Investigating the Role of Distractor Cueing in Pre-stimulus Associative Encoding Effects

Author(s) Information

Roman Lopez

Presentation Type

Poster Presentation

College

College of Social and Behavioral Sciences

Location

SMSU Event Center BC

Faculty Mentor

Dr. Richard Addante

Start Date

5-16-2019 9:30 AM

End Date

5-16-2019 11:00 AM

Abstract

Authors: Roman Lopez, Alana Muller, Raechel Marino, Rose De Kock, Yoselin Canizales, Richard Addante Abstract: The current experiment seeks to discover the neural correlates of ‘associative encoding’; that is, we are investigating the role of brain activity that occurs when people are learning the associations between two items that are paired together. While it is important to better understand this fundamental element to associative learning, the current experiment also innovates in important original ways as well.
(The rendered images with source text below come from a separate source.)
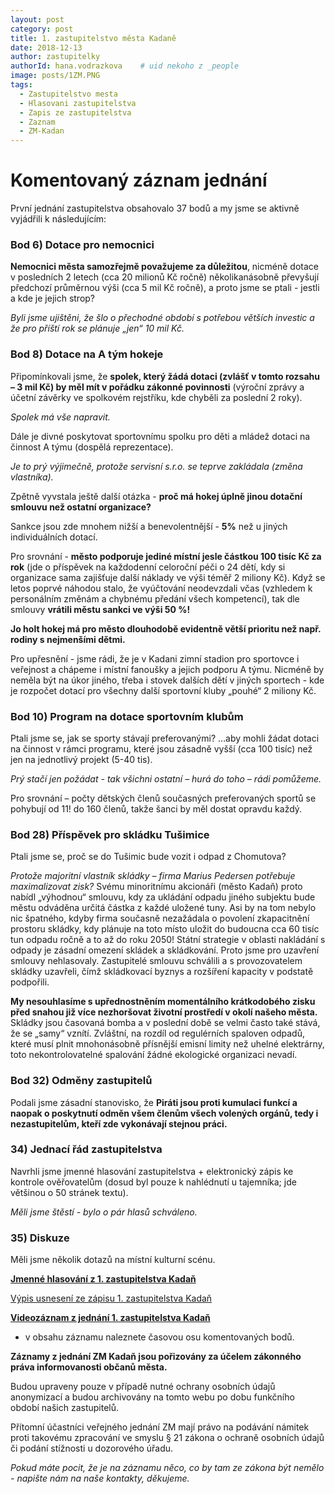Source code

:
 ```yaml
---
layout: post
category: post
title: 1. zastupitelstvo města Kadaně
date: 2018-12-13
author: zastupitelky
authorId: hana.vodrazkova    # uid nekoho z _people
image: posts/1ZM.PNG
tags:
  - Zastupitelstvo mesta
  - Hlasovani zastupitelstva
  - Zapis ze zastupitelstva
  - Zaznam 
  - ZM-Kadan
---
```


# Komentovaný záznam jednání 

První jednání zastupitelstva obsahovalo 37 bodů a my jsme se aktivně vyjádřili k následujícím:

### Bod 6) Dotace pro nemocnici  
**Nemocnici města samozřejmě považujeme za důležitou**, nicméně dotace v posledních 2 letech (cca 20 milionů Kč ročně) několikanásobně převyšují předchozí průměrnou výši (cca 5 mil Kč ročně), a proto jsme se ptali - jestli a kde je jejich strop? 

*Byli jsme ujištěni, že šlo o přechodné období s potřebou větších investic a že pro příští rok se plánuje „jen“ 10 mil Kč.*

### Bod 8) Dotace na A tým hokeje
Připomínkovali jsme, že **spolek, který žádá dotaci (zvlášť v tomto rozsahu – 3 mil Kč) by měl mít v pořádku zákonné povinnosti** (výroční zprávy a účetní závěrky ve spolkovém rejstříku, kde chyběli za poslední 2 roky).

*Spolek má vše napravit.*

Dále je divné poskytovat sportovnímu spolku pro děti a mládež dotaci na činnost A týmu (dospělá reprezentace). 

*Je to prý výjimečně, protože servisní s.r.o. se teprve zakládala (změna vlastníka).*

Zpětně vyvstala ještě další otázka - **proč má hokej úplně jinou dotační smlouvu než ostatní organizace?** 

Sankce jsou zde mnohem nižší a benevolentnější - **5%** než u jiných individuálních dotací.

Pro srovnání - **město podporuje jediné místní jesle částkou 100 tisíc Kč za rok** 
(jde o příspěvek na každodenní celoroční péči o 24 dětí, kdy si organizace sama zajišťuje další náklady ve výši téměř 
2 miliony Kč).
Když se letos poprvé náhodou stalo, že vyúčtování neodevzdali včas (vzhledem k personálním změnám a chybnému předání všech kompetencí), tak dle smlouvy **vrátili městu sankci ve výši 50 %!**

**Jo holt hokej má pro město dlouhodobě evidentně větší prioritu než např. rodiny s nejmenšími dětmi.**

Pro upřesnění - jsme rádi, že je v Kadani zimní stadion pro sportovce i veřejnost a chápeme i místní fanoušky a jejich podporu A týmu. Nicméně by neměla být na úkor jiného, třeba i stovek dalších dětí v jiných sportech - kde je rozpočet dotací pro všechny další sportovní kluby „pouhé“ 2 miliony Kč.

### Bod 10) Program na dotace sportovním klubům
Ptali jsme se, jak se sporty stávají preferovanými? …aby mohli žádat dotaci na činnost v rámci programu, které jsou zásadně vyšší (cca 100 tisíc) než jen na jednotlivý projekt (5-40 tis).

*Prý stačí jen požádat - tak všichni ostatní – hurá do toho – rádi pomůžeme.*

Pro srovnání – počty dětských členů současných preferovaných sportů se pohybují od 11! do 160 členů, takže šanci by měl dostat opravdu každý.

### Bod 28) Příspěvek pro skládku Tušimice 
Ptali jsme se, proč se do Tušimic bude vozit i odpad z Chomutova? 

*Protože majoritní vlastník skládky – firma Marius Pedersen potřebuje maximalizovat zisk?*
Svému minoritnímu akcionáři (město Kadaň) proto nabídl „výhodnou“ smlouvu, kdy za ukládání odpadu jiného subjektu bude městu odváděna určitá částka z každé uložené tuny. 
Asi by na tom nebylo nic špatného, kdyby firma současně nezažádala o povolení zkapacitnění prostoru skládky, kdy plánuje na toto místo uložit do budoucna cca 60 tisíc tun odpadu ročně a to až do roku 2050! 
Státní strategie v oblasti nakládání s odpady je zásadní omezení skládek a skládkování. Proto jsme pro uzavření smlouvy nehlasovaly. 
Zastupitelé smlouvu schválili a s provozovatelem skládky uzavřeli, čímž skládkovací byznys a rozšíření kapacity v podstatě podpořili. 

**My nesouhlasíme s upřednostněním momentálního krátkodobého zisku před snahou již více nezhoršovat životní prostředí v okolí našeho města.** Skládky jsou časovaná bomba a v poslední době se velmi často také stává, že se „samy“ vznítí. Zvláštní, na rozdíl od regulérních spaloven odpadů, které musí plnit mnohonásobně přísnější emisní limity než uhelné elektrárny, toto nekontrolovatelné spalování žádné ekologické organizaci nevadí.

### Bod 32) Odměny zastupitelů
Podali jsme zásadní stanovisko, že **Piráti jsou proti kumulaci funkcí a naopak o poskytnutí odměn všem členům všech volených orgánů, tedy i nezastupitelům, kteří zde vykonávají stejnou práci.**

### 34) Jednací řád zastupitelstva 
Navrhli jsme jmenné hlasování zastupitelstva + elektronický zápis ke kontrole ověřovatelům 
(dosud byl pouze k nahlédnutí u tajemníka; jde většinou o 50 stránek textu). 

*Měli jsme štěstí - bylo o pár hlasů schváleno.*

### 35) Diskuze
Měli jsme několik dotazů na místní kulturní scénu.


**[Jmenné hlasování z 1. zastupitelstva Kadaň](https://drive.google.com/open?id=1vofemQrGNcrVGneKkquDiOwwJ_vz19pY)**

[Výpis usnesení ze zápisu 1. zastupitelstva Kadaň](http://www.mesto-kadan.cz/obcan/8773/vypis-usneseni-ze-zapisu-z-1-zasedani-zastupitelstva-mesta)

**[Videozáznam z jednání 1. zastupitelstva Kadaň](https://www.youtube.com/watch?v=G7Si0eIUMeU)** 
- v obsahu záznamu naleznete časovou osu komentovaných bodů.

**Záznamy z jednání ZM Kadaň jsou pořizovány za účelem zákonného práva informovanosti občanů města.** 

Budou upraveny pouze v případě nutné ochrany osobních údajů anonymizací a budou archivovány na tomto webu po dobu funkčního období našich zastupitelů. 

Přítomní účastníci veřejného jednání ZM mají právo na podávání námitek proti takovému zpracování ve smyslu § 21 zákona o ochraně osobních údajů či podání stížnosti u dozorového úřadu.

*Pokud máte pocit, že je na záznamu něco, co by tam ze zákona být nemělo - napište nám na naše kontakty, děkujeme.*

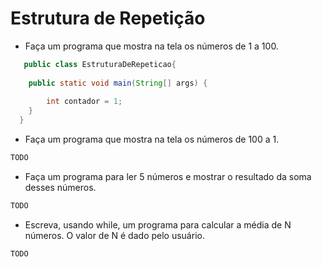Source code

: # Estrutura de Repetição

- Faça um programa que mostra na tela os números de 1 a 100.

```java
   public class EstruturaDeRepeticao{
    
    public static void main(String[] args) {
        
        int contador = 1;
    }
  }
```

- Faça um programa que mostra na tela os números de 100 a 1.

```java
TODO
```

- Faça um programa para ler 5 números e mostrar o resultado da soma desses números.

```java
TODO
```

- Escreva, usando while, um programa para calcular a média de N números. O valor de N é dado pelo usuário.

```java
TODO
```
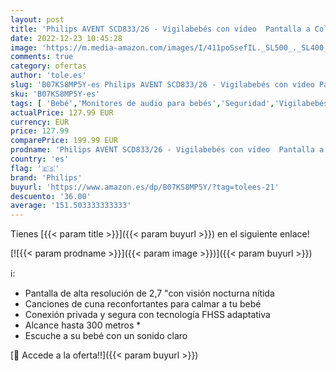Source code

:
 ```yaml
---
layout: post
title: 'Philips AVENT SCD833/26 - Vigilabebés con vídeo  Pantalla a Color de 2 7 Pulgadas  Modo Eco  función de intercomunicación   Color Blanco y Gris  1 Unidad  Paquete de 1 '
date: 2022-12-23 10:45:28
image: 'https://m.media-amazon.com/images/I/411poSsefIL._SL500_._SL400_.jpg'
comments: true
category: ofertas
author: 'tole.es'
slug: 'B07KS8MP5Y-es Philips AVENT SCD833/26 - Vigilabebés con vídeo Pantalla a...'
sku: 'B07KS8MP5Y-es'
tags: [ 'Bebé','Monitores de audio para bebés','Seguridad','Vigilabebés','avent','philips','vigilabebés','🇪🇸', ]
actualPrice: 127.99 EUR
currency: EUR
price: 127.99
comparePrice: 199.99 EUR
prodname: 'Philips AVENT SCD833/26 - Vigilabebés con vídeo  Pantalla a Color de 2 7 Pulgadas  Modo Eco  función de intercomunicación   Color Blanco y Gris  1 Unidad  Paquete de 1 '
country: 'es'
flag: '🇪🇸'
brand: 'Philips'
buyurl: 'https://www.amazon.es/dp/B07KS8MP5Y/?tag=tolees-21'
descuento: '36.00'
average: '151.503333333333'
---
```


Tienes [{{< param title >}}]({{< param buyurl >}}) en el siguiente enlace!

[![{{< param prodname >}}]({{< param image >}})]({{< param buyurl >}})

ℹ️:

- Pantalla de alta resolución de 2,7 "con visión nocturna nítida
- Canciones de cuna reconfortantes para calmar a tu bebé
- Conexión privada y segura con tecnología FHSS adaptativa
- Alcance hasta 300 metros *
- Escuche a su bebé con un sonido claro

[🛒 Accede a la oferta!!]({{< param buyurl >}})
We are specifically interested in the role of on-going brain states that are occurring just *prior* to the onset of the stimuli, and in identifying how “pre-stimulus” cues (e.g. much like warning signs of an upcoming stimuli) might affect the subsequent memory storage that occurs thereafter during the actual stimuli. This pre-existing context that a given pair of stimuli are encountered in can play a key role in how information is both learned and forgotten but remains a largely unexplored area of memory that has only recently been discovered. The current study represents that effort to collect data from an experiment designed to behaviorally measure memory encoding effects as a function of pre-stimulus cues.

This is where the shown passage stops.